The ApprovalAuditLog records every approval decision made by the system, providing a persistent, queryable trail for compliance, debugging, and operational analysis. Every action that passes through an ApprovalGate -- whether approved, denied, auto-approved, or timed out -- generates an AuditEntry that captures the full context: what was requested, who decided, why, and when.

The audit log supports both in-memory storage for fast querying and file-based persistence for long-term retention.


ApprovalAuditLog Class

class ApprovalAuditLog:
    """Audit log for approval decisions."""

    def __init__(
        self,
        log_file: str | Path | None = None,
        max_memory_entries: int = 1000,
    ):
        ...
Parameter Type Default Description
log_file str \| Path \| None None Path to JSONL file for persistent storage. Parent directories are created automatically
max_memory_entries int 1000 Maximum entries to keep in memory. Oldest are evicted when exceeded

Methods

Method Signature Description
log (request, response) -> AuditEntry Record an approval decision
get_entries (limit, approved_only, denied_only, risk_level) -> list[AuditEntry] Query entries with filters
get_summary () -> dict Get aggregate statistics
export_report (output_path) -> None Export a Markdown compliance report
load_from_file () -> int Load entries from the log file into memory
clear () -> None Clear in-memory entries (does not affect file)

AuditEntry Data Class

Each audit entry captures the complete context of an approval decision:

@dataclass
class AuditEntry:
    entry_id: str                    # Unique entry identifier
    timestamp: str                   # ISO 8601 timestamp of the decision
    request_id: str                  # Matching approval request ID
    action_type: str                 # Action type (e.g., "code", "final")
    risk_level: str                  # Risk level string (e.g., "high", "critical")
    approved: bool                   # Whether the action was approved
    status: str                      # ApprovalStatus value (e.g., "approved", "auto_denied")
    reason: str                      # Explanation for the decision
    approver: str                    # Who/what made the decision
    code_preview: str                # First 200 chars of the code (truncated)
    affected_resources: list[str]    # Resources impacted by the action
    metadata: dict[str, Any]         # Additional data (reversible, risk_reasons)
Field Type Description
entry_id str Composite ID: "{request_id}-{date}"
timestamp str When the decision was made (UTC ISO 8601)
request_id str The original approval request's ID
action_type str What kind of action was requested
risk_level str Risk level as a string value
approved bool Final boolean decision
status str Detailed status (e.g., "approved", "auto_denied", "timeout")
reason str Human-readable explanation
approver str Identity of the decision-maker (e.g., "console_user", "auto_approve_handler")
code_preview str Truncated code (first 200 characters + "..." if longer)
affected_resources list[str] Resources from the risk assessment
metadata dict Extra data including reversible flag and risk_reasons list

Factory Method

Entries are normally created automatically by the audit log, but can be constructed manually:

entry = AuditEntry.from_request_response(request, response)

Serialization

entry_dict = entry.to_dict()
# Returns a plain dictionary suitable for JSON serialization

Setup

In-Memory Only

from rlm_code.rlm.approval import ApprovalAuditLog

# Memory-only audit log (no file persistence)
audit_log = ApprovalAuditLog(max_memory_entries=500)

With File Persistence

# Persistent audit log (JSONL format)
audit_log = ApprovalAuditLog(
    log_file="logs/approval_audit.jsonl",
    max_memory_entries=1000,
)

The log file uses JSON Lines format -- one JSON object per line.
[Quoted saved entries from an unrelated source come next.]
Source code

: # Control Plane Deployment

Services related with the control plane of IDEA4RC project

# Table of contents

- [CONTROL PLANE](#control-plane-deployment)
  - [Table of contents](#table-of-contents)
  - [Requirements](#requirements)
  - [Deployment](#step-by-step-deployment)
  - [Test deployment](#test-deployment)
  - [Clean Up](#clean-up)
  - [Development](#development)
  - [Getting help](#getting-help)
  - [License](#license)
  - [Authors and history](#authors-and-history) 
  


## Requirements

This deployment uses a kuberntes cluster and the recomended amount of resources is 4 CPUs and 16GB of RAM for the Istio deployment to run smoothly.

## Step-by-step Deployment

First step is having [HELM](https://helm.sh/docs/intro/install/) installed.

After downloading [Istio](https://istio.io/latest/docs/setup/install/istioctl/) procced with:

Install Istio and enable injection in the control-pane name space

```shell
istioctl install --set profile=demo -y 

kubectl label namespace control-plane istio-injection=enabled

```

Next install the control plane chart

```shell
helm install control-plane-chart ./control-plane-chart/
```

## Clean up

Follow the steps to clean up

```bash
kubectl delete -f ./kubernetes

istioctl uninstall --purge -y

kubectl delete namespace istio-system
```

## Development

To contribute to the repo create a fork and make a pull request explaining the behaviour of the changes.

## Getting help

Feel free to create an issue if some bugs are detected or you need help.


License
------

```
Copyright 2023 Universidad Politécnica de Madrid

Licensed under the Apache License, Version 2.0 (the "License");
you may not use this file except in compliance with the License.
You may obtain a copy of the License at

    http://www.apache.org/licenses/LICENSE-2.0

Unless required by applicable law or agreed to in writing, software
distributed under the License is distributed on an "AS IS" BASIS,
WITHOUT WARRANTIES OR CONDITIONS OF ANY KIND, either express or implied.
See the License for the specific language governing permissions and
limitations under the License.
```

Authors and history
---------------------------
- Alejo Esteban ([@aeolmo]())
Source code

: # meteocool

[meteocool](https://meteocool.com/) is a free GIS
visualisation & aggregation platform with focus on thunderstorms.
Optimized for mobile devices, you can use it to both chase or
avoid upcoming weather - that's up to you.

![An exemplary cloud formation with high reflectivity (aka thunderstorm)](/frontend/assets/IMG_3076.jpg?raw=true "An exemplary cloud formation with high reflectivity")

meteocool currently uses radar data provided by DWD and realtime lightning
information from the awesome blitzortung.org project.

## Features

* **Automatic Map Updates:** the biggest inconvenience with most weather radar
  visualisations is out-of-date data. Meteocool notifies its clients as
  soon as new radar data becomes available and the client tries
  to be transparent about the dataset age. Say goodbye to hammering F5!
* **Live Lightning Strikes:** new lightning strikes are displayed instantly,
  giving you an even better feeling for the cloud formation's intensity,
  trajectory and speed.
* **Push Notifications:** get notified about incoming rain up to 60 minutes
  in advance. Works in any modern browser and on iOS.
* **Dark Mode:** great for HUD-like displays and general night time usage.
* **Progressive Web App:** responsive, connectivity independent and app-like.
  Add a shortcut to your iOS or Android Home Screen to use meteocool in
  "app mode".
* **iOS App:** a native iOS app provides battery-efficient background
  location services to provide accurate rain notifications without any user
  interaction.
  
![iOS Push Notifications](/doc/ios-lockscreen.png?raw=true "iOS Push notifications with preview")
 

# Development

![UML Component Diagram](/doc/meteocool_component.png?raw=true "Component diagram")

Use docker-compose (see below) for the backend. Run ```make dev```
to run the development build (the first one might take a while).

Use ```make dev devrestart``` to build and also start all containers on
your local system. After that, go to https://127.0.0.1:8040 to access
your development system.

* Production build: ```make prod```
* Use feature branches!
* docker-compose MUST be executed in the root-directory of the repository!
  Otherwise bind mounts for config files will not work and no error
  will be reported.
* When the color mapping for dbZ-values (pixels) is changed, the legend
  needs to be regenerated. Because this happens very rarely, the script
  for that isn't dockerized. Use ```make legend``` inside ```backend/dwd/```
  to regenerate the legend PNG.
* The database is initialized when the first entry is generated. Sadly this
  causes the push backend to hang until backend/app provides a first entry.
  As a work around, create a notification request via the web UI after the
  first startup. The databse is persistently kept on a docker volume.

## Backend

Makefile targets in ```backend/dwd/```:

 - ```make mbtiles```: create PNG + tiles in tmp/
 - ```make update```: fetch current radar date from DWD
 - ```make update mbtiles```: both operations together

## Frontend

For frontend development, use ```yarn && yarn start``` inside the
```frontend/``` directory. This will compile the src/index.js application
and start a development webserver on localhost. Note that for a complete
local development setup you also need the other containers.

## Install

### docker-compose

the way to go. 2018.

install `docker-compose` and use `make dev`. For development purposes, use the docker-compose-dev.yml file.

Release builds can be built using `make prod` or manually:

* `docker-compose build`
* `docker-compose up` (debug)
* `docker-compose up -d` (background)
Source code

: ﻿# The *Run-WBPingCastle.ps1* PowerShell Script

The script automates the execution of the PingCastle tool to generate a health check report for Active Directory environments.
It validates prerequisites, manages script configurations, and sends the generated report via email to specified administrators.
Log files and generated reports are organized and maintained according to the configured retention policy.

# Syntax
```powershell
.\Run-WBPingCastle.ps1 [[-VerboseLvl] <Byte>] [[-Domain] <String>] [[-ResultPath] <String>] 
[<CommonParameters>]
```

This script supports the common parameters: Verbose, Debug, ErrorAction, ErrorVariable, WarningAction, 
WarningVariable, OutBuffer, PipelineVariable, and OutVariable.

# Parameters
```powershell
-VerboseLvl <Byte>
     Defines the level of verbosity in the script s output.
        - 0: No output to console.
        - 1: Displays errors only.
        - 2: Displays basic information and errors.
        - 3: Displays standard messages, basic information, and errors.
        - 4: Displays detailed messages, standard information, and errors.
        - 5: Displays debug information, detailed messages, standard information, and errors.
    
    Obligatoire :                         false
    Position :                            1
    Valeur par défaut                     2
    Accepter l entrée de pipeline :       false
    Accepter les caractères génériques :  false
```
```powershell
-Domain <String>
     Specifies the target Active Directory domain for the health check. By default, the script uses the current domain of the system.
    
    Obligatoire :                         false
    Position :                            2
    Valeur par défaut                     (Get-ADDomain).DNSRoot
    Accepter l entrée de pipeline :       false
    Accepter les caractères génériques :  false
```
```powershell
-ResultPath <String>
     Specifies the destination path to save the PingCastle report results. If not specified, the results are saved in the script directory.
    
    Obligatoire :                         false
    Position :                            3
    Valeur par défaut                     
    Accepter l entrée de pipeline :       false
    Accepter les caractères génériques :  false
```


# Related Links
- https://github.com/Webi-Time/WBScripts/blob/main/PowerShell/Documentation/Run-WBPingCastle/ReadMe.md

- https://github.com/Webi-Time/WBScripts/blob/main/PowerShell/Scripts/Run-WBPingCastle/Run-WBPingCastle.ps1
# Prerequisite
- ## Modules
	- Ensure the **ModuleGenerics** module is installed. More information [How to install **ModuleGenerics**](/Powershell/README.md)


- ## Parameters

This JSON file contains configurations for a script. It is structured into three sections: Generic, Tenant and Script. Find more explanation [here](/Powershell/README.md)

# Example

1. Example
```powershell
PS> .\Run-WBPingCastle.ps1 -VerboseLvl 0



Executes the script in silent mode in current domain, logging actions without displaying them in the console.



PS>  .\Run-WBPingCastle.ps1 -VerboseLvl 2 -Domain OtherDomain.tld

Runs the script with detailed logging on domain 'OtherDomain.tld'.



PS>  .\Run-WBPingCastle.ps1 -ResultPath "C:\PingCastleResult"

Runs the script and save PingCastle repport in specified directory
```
Parent directories are created automatically if they do not exist.

JSONL format

Each line in the log file is a complete JSON object representing one AuditEntry:

{"entry_id": "abc12345-2025-01-15", "timestamp": "2025-01-15T10:30:00+00:00", "request_id": "abc12345", "action_type": "code", "risk_level": "high", "approved": true, "status": "approved", "reason": "User approved via console", "approver": "console_user", "code_preview": "import shutil; shutil.rmtree('/tmp/data')", "affected_resources": ["file:/tmp/data"], "metadata": {"reversible": false, "risk_reasons": ["File deletion may cause data loss"]}}

Integration with ApprovalGate

from rlm_code.rlm.approval import ApprovalGate, ApprovalPolicy, ApprovalAuditLog

audit_log = ApprovalAuditLog(log_file="audit.jsonl")

gate = ApprovalGate(
    policy=ApprovalPolicy.CONFIRM_HIGH_RISK,
    audit_log=audit_log,
)

# All decisions through this gate are automatically logged
request = gate.check_action({"action": "code", "code": "os.remove('file.txt')"})
response = await gate.request_approval(request)
# Audit entry created automatically

Logging Decisions

The log() method is called automatically by ApprovalGate but can also be called directly:

from rlm_code.rlm.approval import (
    ApprovalAuditLog,
    ApprovalRequest,
    ApprovalResponse,
    ApprovalStatus,
    RiskAssessment,
    ToolRiskLevel,
)

audit_log = ApprovalAuditLog(log_file="audit.jsonl")

# Log is called automatically by ApprovalGate, but can be manual:
entry = audit_log.log(request, response)
print(f"Logged: {entry.entry_id} - {entry.status}")

Fail-safe logging

File writes in the audit log use silent error handling. If the log file cannot be written (permissions, disk full, etc.), the error is silently ignored and the in-memory log continues to function. This ensures that audit logging never disrupts the agent's execution.


Querying Entries

Basic Queries

# Get all entries
all_entries = audit_log.get_entries()

# Get last 10 entries
recent = audit_log.get_entries(limit=10)

# Get only approved entries
approved = audit_log.get_entries(approved_only=True)

# Get only denied entries
denied = audit_log.get_entries(denied_only=True)

# Filter by risk level
high_risk = audit_log.get_entries(risk_level="high")
critical = audit_log.get_entries(risk_level="critical")

Query Parameters

Parameter Type Default Description
limit int \| None None Maximum number of entries to return (from most recent)
approved_only bool False Only return approved entries
denied_only bool False Only return denied entries
risk_level str \| None None Filter by risk level string ("safe", "low", "medium", "high", "critical")

Filter precedence

If both approved_only and denied_only are set to True, approved_only takes precedence and denied_only is ignored.

Example: Investigating Denied Actions

denied_entries = audit_log.get_entries(denied_only=True, risk_level="critical")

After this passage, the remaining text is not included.